Der Vorlesewettbewerb des Deutschen Buchhandels für die sechsten Klassen hätte diesmal viele Gewinner verdient. Nach der Punktwertung der Jury lag schließlich Lilli Müller aus der Basdorfer Grundschule knapp vorn. Sie vertritt den Barnim nun auf Bezirksebene.
15 Mädchen und Jungen aus dem gesamten Barnim traten am Mittwochnachmittag in der Bernauer Stadtbibliothek an, um zunächst eine Passage aus einem selbst ausgewählten Buch vorzutragen. Kurz darauf folgte eine zweite Probe. Es galt, einen bislang unbekannten Text vor einer sechsköpfigen Jury und vielen Besuchern vorzulesen. Flüssiges Lesen, deutliche Aussprache, ein angemessenes Lesetempo und sinngemäßes Betonen waren gefragt. Wird der Text inhaltlich und atmosphärisch gut erfasst und umgesetzt? Wie sieht es mit Ausdruckskraft und Dynamik aus, ohne dass das Lesen gekünstelt oder übertrieben wirkt? Es gab viele Kriterien, auf die die Juroren um Ute Schindler von der Bernauer Stadtbibliothek achteten und die durchweg und teilweise mit großer Bravour erfüllt wurden.
„Ich habe meine Wahlgeschichte laut gelesen, zuerst allein und dann vor anderen, um zum Beispiel die Betonung auszuprobieren“, sagte beispielsweise Nelli Kresse aus Klosterfelde. An Wochenenden liest sie gern und nimmt auch mehrere Bücher mit in den Urlaub. Ähnlich verlief die Vorbereitung von Jonas Holz aus Schwanebeck. „Ich habe mir selbst laut vorgelesen und dann mal lauter oder leiser, schneller oder langsamer gesprochen“, sagt er. Lesen findet er „spannend“, auch wenn er nur manchmal liest, wie er sagt.
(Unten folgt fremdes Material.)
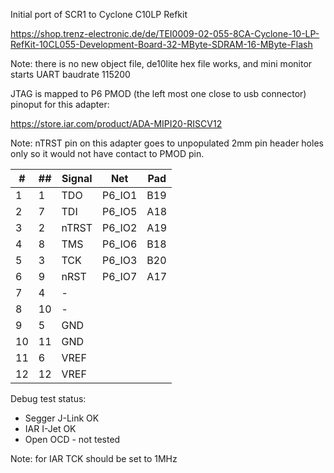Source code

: Initial port of SCR1 to Cyclone C10LP Refkit

https://shop.trenz-electronic.de/de/TEI0009-02-055-8CA-Cyclone-10-LP-RefKit-10CL055-Development-Board-32-MByte-SDRAM-16-MByte-Flash


Note: there is no new object file, de10lite hex file works, and mini monitor starts UART baudrate 115200

JTAG is mapped to P6 PMOD (the left most one close to usb connector) pinoput for this adapter:

https://store.iar.com/product/ADA-MIPI20-RISCV12

Note: nTRST pin on this adapter goes to unpopulated 2mm pin header holes only so it would not have contact to PMOD pin.

| #|##|Signal|Net|Pad|
|--|--|--|--|--|
| 1| 1|TDO  |P6_IO1|B19|
| 2| 7|TDI  |P6_IO5|A18|
| 3| 2|nTRST|P6_IO2|A19|
| 4| 8|TMS  |P6_IO6|B18|
| 5| 3|TCK  |P6_IO3|B20|
| 6| 9|nRST |P6_IO7|A17|
| 7| 4|-    |
| 8|10|-    |
| 9| 5|GND  |
|10|11|GND  |
|11| 6|VREF |
|12|12|VREF |

Debug test status: 
* Segger J-Link OK
* IAR I-Jet OK
* Open OCD - not tested

Note: for IAR TCK should be set to 1MHz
Die Themen, die die Schüler für den Wettbewerb ausgesucht haben, beziehen sich meist auf ihre eigenen Erfahrungen und ihren Erlebnisbereich. Schulgeschichten sind darunter – sehr fantasievoll und oft mit überraschenden Wendungen –, Freundschaften und Jugendgruppen spielen ebenso eine Rolle wie Mutproben, Sport und sprechende Tiere. Bei den einzelnen Beiträgen herrscht aufmerksame Stille im Publikum. Die Stimmen der Vorlesenden klingen klar, mitunter  verleihen sie den Romanfiguren ganz charakteristische Stimmen. Mitunter geht am Ende der Vorträge ein fragender Blick in Richtung Juroren. Stolz schwingt bei allen mit.
Jean Maurice Kittler aus Schönow liebt Comedy-Bücher. Spannend und witzig seien sie, und oft liest er am Abend. Das Ende des Tages wird offenbar von vielen jungen Leuten gern zum Lesen genutzt. Auch Johanna-Sophie Voigt aus Eberswalde verbringt diese Zeit gern beim Lesen, ebenso wie sie die Ferien mit spannenden Büchern noch verschönert.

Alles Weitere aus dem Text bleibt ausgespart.